DIRECTIONS |
The listing below is to be written out word for word, minus its images.

AVAILABLE DATA |
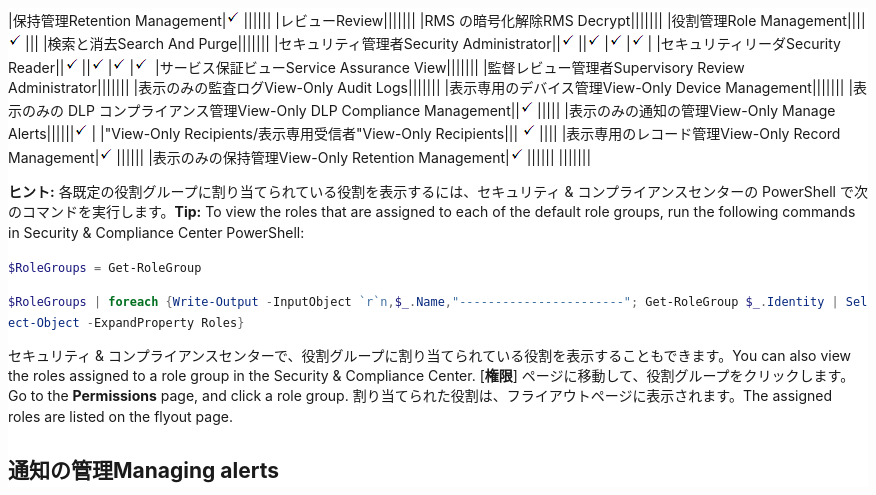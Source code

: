 |<span data-ttu-id="71a6a-391">保持管理</span><span class="sxs-lookup"><span data-stu-id="71a6a-391">Retention Management</span></span>|![チェック マーク](media/f3b4c351-17d9-42d9-8540-e48e01779b31.png)||||||
|<span data-ttu-id="71a6a-393">レビュー</span><span class="sxs-lookup"><span data-stu-id="71a6a-393">Review</span></span>|||||||
|<span data-ttu-id="71a6a-394">RMS の暗号化解除</span><span class="sxs-lookup"><span data-stu-id="71a6a-394">RMS Decrypt</span></span>|||||||
|<span data-ttu-id="71a6a-395">役割管理</span><span class="sxs-lookup"><span data-stu-id="71a6a-395">Role Management</span></span>||||![チェック マーク](media/f3b4c351-17d9-42d9-8540-e48e01779b31.png)|||
|<span data-ttu-id="71a6a-397">検索と消去</span><span class="sxs-lookup"><span data-stu-id="71a6a-397">Search And Purge</span></span>|||||||
|<span data-ttu-id="71a6a-398">セキュリティ管理者</span><span class="sxs-lookup"><span data-stu-id="71a6a-398">Security Administrator</span></span>||![チェック マーク](media/f3b4c351-17d9-42d9-8540-e48e01779b31.png)||![チェック マーク](media/f3b4c351-17d9-42d9-8540-e48e01779b31.png)|![チェック マーク](media/f3b4c351-17d9-42d9-8540-e48e01779b31.png)|![チェック マーク](media/f3b4c351-17d9-42d9-8540-e48e01779b31.png)|
|<span data-ttu-id="71a6a-403">セキュリティリーダ</span><span class="sxs-lookup"><span data-stu-id="71a6a-403">Security Reader</span></span>||![チェック マーク](media/f3b4c351-17d9-42d9-8540-e48e01779b31.png)||![チェック マーク](media/f3b4c351-17d9-42d9-8540-e48e01779b31.png)|![チェック マーク](media/f3b4c351-17d9-42d9-8540-e48e01779b31.png)|![チェック マーク](media/f3b4c351-17d9-42d9-8540-e48e01779b31.png)
|<span data-ttu-id="71a6a-408">サービス保証ビュー</span><span class="sxs-lookup"><span data-stu-id="71a6a-408">Service Assurance View</span></span>|||||||
|<span data-ttu-id="71a6a-409">監督レビュー管理者</span><span class="sxs-lookup"><span data-stu-id="71a6a-409">Supervisory Review Administrator</span></span>|||||||
|<span data-ttu-id="71a6a-410">表示のみの監査ログ</span><span class="sxs-lookup"><span data-stu-id="71a6a-410">View-Only Audit Logs</span></span>|||||||
|<span data-ttu-id="71a6a-411">表示専用のデバイス管理</span><span class="sxs-lookup"><span data-stu-id="71a6a-411">View-Only Device Management</span></span>|||||||
|<span data-ttu-id="71a6a-412">表示のみの DLP コンプライアンス管理</span><span class="sxs-lookup"><span data-stu-id="71a6a-412">View-Only DLP Compliance Management</span></span>||![チェック マーク](media/f3b4c351-17d9-42d9-8540-e48e01779b31.png)|||||
|<span data-ttu-id="71a6a-414">表示のみの通知の管理</span><span class="sxs-lookup"><span data-stu-id="71a6a-414">View-Only Manage Alerts</span></span>||||||![チェック マーク](media/f3b4c351-17d9-42d9-8540-e48e01779b31.png)|
|<span data-ttu-id="71a6a-416">"View-Only Recipients/表示専用受信者"</span><span class="sxs-lookup"><span data-stu-id="71a6a-416">View-Only Recipients</span></span>|||  ![チェック マーク](media/f3b4c351-17d9-42d9-8540-e48e01779b31.png)||||
|<span data-ttu-id="71a6a-418">表示専用のレコード管理</span><span class="sxs-lookup"><span data-stu-id="71a6a-418">View-Only Record Management</span></span>|![チェック マーク](media/f3b4c351-17d9-42d9-8540-e48e01779b31.png)||||||
|<span data-ttu-id="71a6a-420">表示のみの保持管理</span><span class="sxs-lookup"><span data-stu-id="71a6a-420">View-Only Retention Management</span></span>|![チェック マーク](media/f3b4c351-17d9-42d9-8540-e48e01779b31.png)||||||
|||||||

<span data-ttu-id="71a6a-422">**ヒント:** 各既定の役割グループに割り当てられている役割を表示するには、セキュリティ & コンプライアンスセンターの PowerShell で次のコマンドを実行します。</span><span class="sxs-lookup"><span data-stu-id="71a6a-422">**Tip:** To view the roles that are assigned to each of the default role groups, run the following commands in Security & Compliance Center PowerShell:</span></span>

```PowerShell
$RoleGroups = Get-RoleGroup
```

```PowerShell
$RoleGroups | foreach {Write-Output -InputObject `r`n,$_.Name,"-----------------------"; Get-RoleGroup $_.Identity | Select-Object -ExpandProperty Roles}
```

<span data-ttu-id="71a6a-423">セキュリティ & コンプライアンスセンターで、役割グループに割り当てられている役割を表示することもできます。</span><span class="sxs-lookup"><span data-stu-id="71a6a-423">You can also view the roles assigned to a role group in the Security & Compliance Center.</span></span> <span data-ttu-id="71a6a-424">[**権限**] ページに移動して、役割グループをクリックします。</span><span class="sxs-lookup"><span data-stu-id="71a6a-424">Go to the **Permissions** page, and click a role group.</span></span> <span data-ttu-id="71a6a-425">割り当てられた役割は、フライアウトページに表示されます。</span><span class="sxs-lookup"><span data-stu-id="71a6a-425">The assigned roles are listed on the flyout page.</span></span>

## <a name="managing-alerts"></a><span data-ttu-id="71a6a-426">通知の管理</span><span class="sxs-lookup"><span data-stu-id="71a6a-426">Managing alerts</span></span>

THE ANSWER |
Source code

: |<span data-ttu-id="71a6a-391">保持管理</span><span class="sxs-lookup"><span data-stu-id="71a6a-391">Retention Management</span></span>|![チェック マーク](media/f3b4c351-17d9-42d9-8540-e48e01779b31.png)||||||
|<span data-ttu-id="71a6a-393">レビュー</span><span class="sxs-lookup"><span data-stu-id="71a6a-393">Review</span></span>|||||||
|<span data-ttu-id="71a6a-394">RMS の暗号化解除</span><span class="sxs-lookup"><span data-stu-id="71a6a-394">RMS Decrypt</span></span>|||||||
|<span data-ttu-id="71a6a-395">役割管理</span><span class="sxs-lookup"><span data-stu-id="71a6a-395">Role Management</span></span>||||![チェック マーク](media/f3b4c351-17d9-42d9-8540-e48e01779b31.png)|||
|<span data-ttu-id="71a6a-397">検索と消去</span><span class="sxs-lookup"><span data-stu-id="71a6a-397">Search And Purge</span></span>|||||||
|<span data-ttu-id="71a6a-398">セキュリティ管理者</span><span class="sxs-lookup"><span data-stu-id="71a6a-398">Security Administrator</span></span>||![チェック マーク](media/f3b4c351-17d9-42d9-8540-e48e01779b31.png)||![チェック マーク](media/f3b4c351-17d9-42d9-8540-e48e01779b31.png)|![チェック マーク](media/f3b4c351-17d9-42d9-8540-e48e01779b31.png)|![チェック マーク](media/f3b4c351-17d9-42d9-8540-e48e01779b31.png)|
|<span data-ttu-id="71a6a-403">セキュリティリーダ</span><span class="sxs-lookup"><span data-stu-id="71a6a-403">Security Reader</span></span>||![チェック マーク](media/f3b4c351-17d9-42d9-8540-e48e01779b31.png)||![チェック マーク](media/f3b4c351-17d9-42d9-8540-e48e01779b31.png)|![チェック マーク](media/f3b4c351-17d9-42d9-8540-e48e01779b31.png)|![チェック マーク](media/f3b4c351-17d9-42d9-8540-e48e01779b31.png)
|<span data-ttu-id="71a6a-408">サービス保証ビュー</span><span class="sxs-lookup"><span data-stu-id="71a6a-408">Service Assurance View</span></span>|||||||
|<span data-ttu-id="71a6a-409">監督レビュー管理者</span><span class="sxs-lookup"><span data-stu-id="71a6a-409">Supervisory Review Administrator</span></span>|||||||
|<span data-ttu-id="71a6a-410">表示のみの監査ログ</span><span class="sxs-lookup"><span data-stu-id="71a6a-410">View-Only Audit Logs</span></span>|||||||
|<span data-ttu-id="71a6a-411">表示専用のデバイス管理</span><span class="sxs-lookup"><span data-stu-id="71a6a-411">View-Only Device Management</span></span>|||||||
|<span data-ttu-id="71a6a-412">表示のみの DLP コンプライアンス管理</span><span class="sxs-lookup"><span data-stu-id="71a6a-412">View-Only DLP Compliance Management</span></span>||![チェック マーク](media/f3b4c351-17d9-42d9-8540-e48e01779b31.png)|||||
|<span data-ttu-id="71a6a-414">表示のみの通知の管理</span><span class="sxs-lookup"><span data-stu-id="71a6a-414">View-Only Manage Alerts</span></span>||||||![チェック マーク](media/f3b4c351-17d9-42d9-8540-e48e01779b31.png)|
|<span data-ttu-id="71a6a-416">"View-Only Recipients/表示専用受信者"</span><span class="sxs-lookup"><span data-stu-id="71a6a-416">View-Only Recipients</span></span>|||  ![チェック マーク](media/f3b4c351-17d9-42d9-8540-e48e01779b31.png)||||
|<span data-ttu-id="71a6a-418">表示専用のレコード管理</span><span class="sxs-lookup"><span data-stu-id="71a6a-418">View-Only Record Management</span></span>|![チェック マーク](media/f3b4c351-17d9-42d9-8540-e48e01779b31.png)||||||
|<span data-ttu-id="71a6a-420">表示のみの保持管理</span><span class="sxs-lookup"><span data-stu-id="71a6a-420">View-Only Retention Management</span></span>|![チェック マーク](media/f3b4c351-17d9-42d9-8540-e48e01779b31.png)||||||
|||||||

<span data-ttu-id="71a6a-422">**ヒント:** 各既定の役割グループに割り当てられている役割を表示するには、セキュリティ & コンプライアンスセンターの PowerShell で次のコマンドを実行します。</span><span class="sxs-lookup"><span data-stu-id="71a6a-422">**Tip:** To view the roles that are assigned to each of the default role groups, run the following commands in Security & Compliance Center PowerShell:</span></span>

```PowerShell
$RoleGroups = Get-RoleGroup
```

```PowerShell
$RoleGroups | foreach {Write-Output -InputObject `r`n,$_.Name,"-----------------------"; Get-RoleGroup $_.Identity | Select-Object -ExpandProperty Roles}
```

<span data-ttu-id="71a6a-423">セキュリティ & コンプライアンスセンターで、役割グループに割り当てられている役割を表示することもできます。</span><span class="sxs-lookup"><span data-stu-id="71a6a-423">You can also view the roles assigned to a role group in the Security & Compliance Center.</span></span> <span data-ttu-id="71a6a-424">[**権限**] ページに移動して、役割グループをクリックします。</span><span class="sxs-lookup"><span data-stu-id="71a6a-424">Go to the **Permissions** page, and click a role group.</span></span> <span data-ttu-id="71a6a-425">割り当てられた役割は、フライアウトページに表示されます。</span><span class="sxs-lookup"><span data-stu-id="71a6a-425">The assigned roles are listed on the flyout page.</span></span>

## <a name="managing-alerts"></a><span data-ttu-id="71a6a-426">通知の管理</span><span class="sxs-lookup"><span data-stu-id="71a6a-426">Managing alerts</span></span>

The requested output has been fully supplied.